■ **Data**

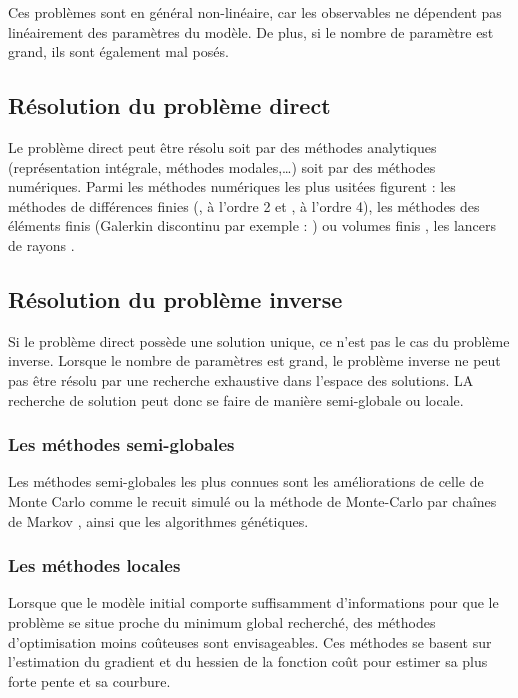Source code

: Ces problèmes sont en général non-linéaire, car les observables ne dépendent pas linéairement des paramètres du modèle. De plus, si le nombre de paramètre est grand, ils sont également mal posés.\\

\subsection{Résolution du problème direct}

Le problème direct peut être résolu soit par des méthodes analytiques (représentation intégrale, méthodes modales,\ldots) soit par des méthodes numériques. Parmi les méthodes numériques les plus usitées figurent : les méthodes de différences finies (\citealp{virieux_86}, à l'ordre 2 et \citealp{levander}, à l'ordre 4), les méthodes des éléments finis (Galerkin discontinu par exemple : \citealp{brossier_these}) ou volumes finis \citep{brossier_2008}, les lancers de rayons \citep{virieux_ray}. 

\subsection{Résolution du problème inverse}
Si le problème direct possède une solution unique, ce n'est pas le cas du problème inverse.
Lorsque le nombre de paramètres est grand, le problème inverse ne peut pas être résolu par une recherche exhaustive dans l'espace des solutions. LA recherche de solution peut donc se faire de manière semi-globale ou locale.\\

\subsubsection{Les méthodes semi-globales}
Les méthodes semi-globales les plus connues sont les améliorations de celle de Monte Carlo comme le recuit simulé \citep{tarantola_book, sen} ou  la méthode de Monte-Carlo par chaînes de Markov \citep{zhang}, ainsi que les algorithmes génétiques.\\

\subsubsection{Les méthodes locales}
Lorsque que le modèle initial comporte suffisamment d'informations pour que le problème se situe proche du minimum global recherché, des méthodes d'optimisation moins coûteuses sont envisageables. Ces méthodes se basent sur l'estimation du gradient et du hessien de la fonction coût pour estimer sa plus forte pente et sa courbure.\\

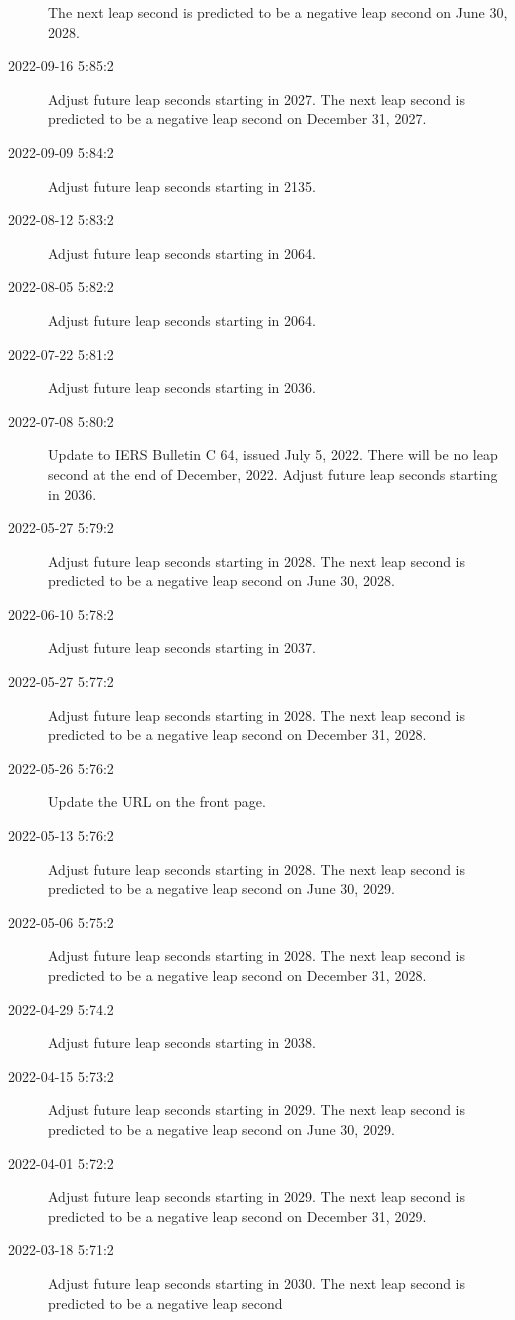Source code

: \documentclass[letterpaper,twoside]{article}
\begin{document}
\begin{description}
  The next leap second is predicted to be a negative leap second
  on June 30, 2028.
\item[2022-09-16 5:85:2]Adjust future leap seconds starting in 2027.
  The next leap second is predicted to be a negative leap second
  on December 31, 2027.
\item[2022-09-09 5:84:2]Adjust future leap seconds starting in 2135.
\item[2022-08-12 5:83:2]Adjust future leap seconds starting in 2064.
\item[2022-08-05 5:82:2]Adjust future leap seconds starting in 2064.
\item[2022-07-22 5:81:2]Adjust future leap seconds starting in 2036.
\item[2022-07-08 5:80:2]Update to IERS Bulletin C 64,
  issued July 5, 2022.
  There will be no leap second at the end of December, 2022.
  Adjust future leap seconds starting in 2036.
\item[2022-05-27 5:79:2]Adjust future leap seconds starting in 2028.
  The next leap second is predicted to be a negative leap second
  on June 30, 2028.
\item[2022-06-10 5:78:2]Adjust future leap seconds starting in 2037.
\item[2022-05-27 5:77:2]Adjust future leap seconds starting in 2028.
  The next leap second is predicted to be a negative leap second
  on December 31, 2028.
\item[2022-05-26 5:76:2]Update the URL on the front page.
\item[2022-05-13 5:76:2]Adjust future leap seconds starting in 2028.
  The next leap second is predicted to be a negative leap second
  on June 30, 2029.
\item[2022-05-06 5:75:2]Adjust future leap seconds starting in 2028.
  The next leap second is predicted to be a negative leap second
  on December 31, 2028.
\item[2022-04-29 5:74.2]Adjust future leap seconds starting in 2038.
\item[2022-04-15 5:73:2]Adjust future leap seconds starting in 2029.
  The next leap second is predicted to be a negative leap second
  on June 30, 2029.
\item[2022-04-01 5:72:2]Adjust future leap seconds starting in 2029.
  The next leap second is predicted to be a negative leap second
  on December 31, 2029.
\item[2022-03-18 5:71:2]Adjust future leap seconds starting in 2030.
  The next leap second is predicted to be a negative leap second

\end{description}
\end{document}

■ **Task prompt**
Provide a precise transcription of the listing, excluding each picture.

■ **Your solution**
Source code

: Ces problèmes sont en général non-linéaire, car les observables ne dépendent pas linéairement des paramètres du modèle. De plus, si le nombre de paramètre est grand, ils sont également mal posés.\\

\subsection{Résolution du problème direct}

Le problème direct peut être résolu soit par des méthodes analytiques (représentation intégrale, méthodes modales,\ldots) soit par des méthodes numériques. Parmi les méthodes numériques les plus usitées figurent : les méthodes de différences finies (\citealp{virieux_86}, à l'ordre 2 et \citealp{levander}, à l'ordre 4), les méthodes des éléments finis (Galerkin discontinu par exemple : \citealp{brossier_these}) ou volumes finis \citep{brossier_2008}, les lancers de rayons \citep{virieux_ray}. 

\subsection{Résolution du problème inverse}
Si le problème direct possède une solution unique, ce n'est pas le cas du problème inverse.
Lorsque le nombre de paramètres est grand, le problème inverse ne peut pas être résolu par une recherche exhaustive dans l'espace des solutions. LA recherche de solution peut donc se faire de manière semi-globale ou locale.\\

\subsubsection{Les méthodes semi-globales}
Les méthodes semi-globales les plus connues sont les améliorations de celle de Monte Carlo comme le recuit simulé \citep{tarantola_book, sen} ou  la méthode de Monte-Carlo par chaînes de Markov \citep{zhang}, ainsi que les algorithmes génétiques.\\

\subsubsection{Les méthodes locales}
Lorsque que le modèle initial comporte suffisamment d'informations pour que le problème se situe proche du minimum global recherché, des méthodes d'optimisation moins coûteuses sont envisageables. Ces méthodes se basent sur l'estimation du gradient et du hessien de la fonction coût pour estimer sa plus forte pente et sa courbure.\\

Source code

: \documentclass[letterpaper,twoside]{article}
\begin{document}
\begin{description}
  The next leap second is predicted to be a negative leap second
  on June 30, 2028.
\item[2022-09-16 5:85:2]Adjust future leap seconds starting in 2027.
  The next leap second is predicted to be a negative leap second
  on December 31, 2027.
\item[2022-09-09 5:84:2]Adjust future leap seconds starting in 2135.
\item[2022-08-12 5:83:2]Adjust future leap seconds starting in 2064.
\item[2022-08-05 5:82:2]Adjust future leap seconds starting in 2064.
\item[2022-07-22 5:81:2]Adjust future leap seconds starting in 2036.
\item[2022-07-08 5:80:2]Update to IERS Bulletin C 64,
  issued July 5, 2022.
  There will be no leap second at the end of December, 2022.
  Adjust future leap seconds starting in 2036.
\item[2022-05-27 5:79:2]Adjust future leap seconds starting in 2028.
  The next leap second is predicted to be a negative leap second
  on June 30, 2028.
\item[2022-06-10 5:78:2]Adjust future leap seconds starting in 2037.
\item[2022-05-27 5:77:2]Adjust future leap seconds starting in 2028.
  The next leap second is predicted to be a negative leap second
  on December 31, 2028.
\item[2022-05-26 5:76:2]Update the URL on the front page.
\item[2022-05-13 5:76:2]Adjust future leap seconds starting in 2028.
  The next leap second is predicted to be a negative leap second
  on June 30, 2029.
\item[2022-05-06 5:75:2]Adjust future leap seconds starting in 2028.
  The next leap second is predicted to be a negative leap second
  on December 31, 2028.
\item[2022-04-29 5:74.2]Adjust future leap seconds starting in 2038.
\item[2022-04-15 5:73:2]Adjust future leap seconds starting in 2029.
  The next leap second is predicted to be a negative leap second
  on June 30, 2029.
\item[2022-04-01 5:72:2]Adjust future leap seconds starting in 2029.
  The next leap second is predicted to be a negative leap second
  on December 31, 2029.
\item[2022-03-18 5:71:2]Adjust future leap seconds starting in 2030.
  The next leap second is predicted to be a negative leap second

\end{description}
\end{document}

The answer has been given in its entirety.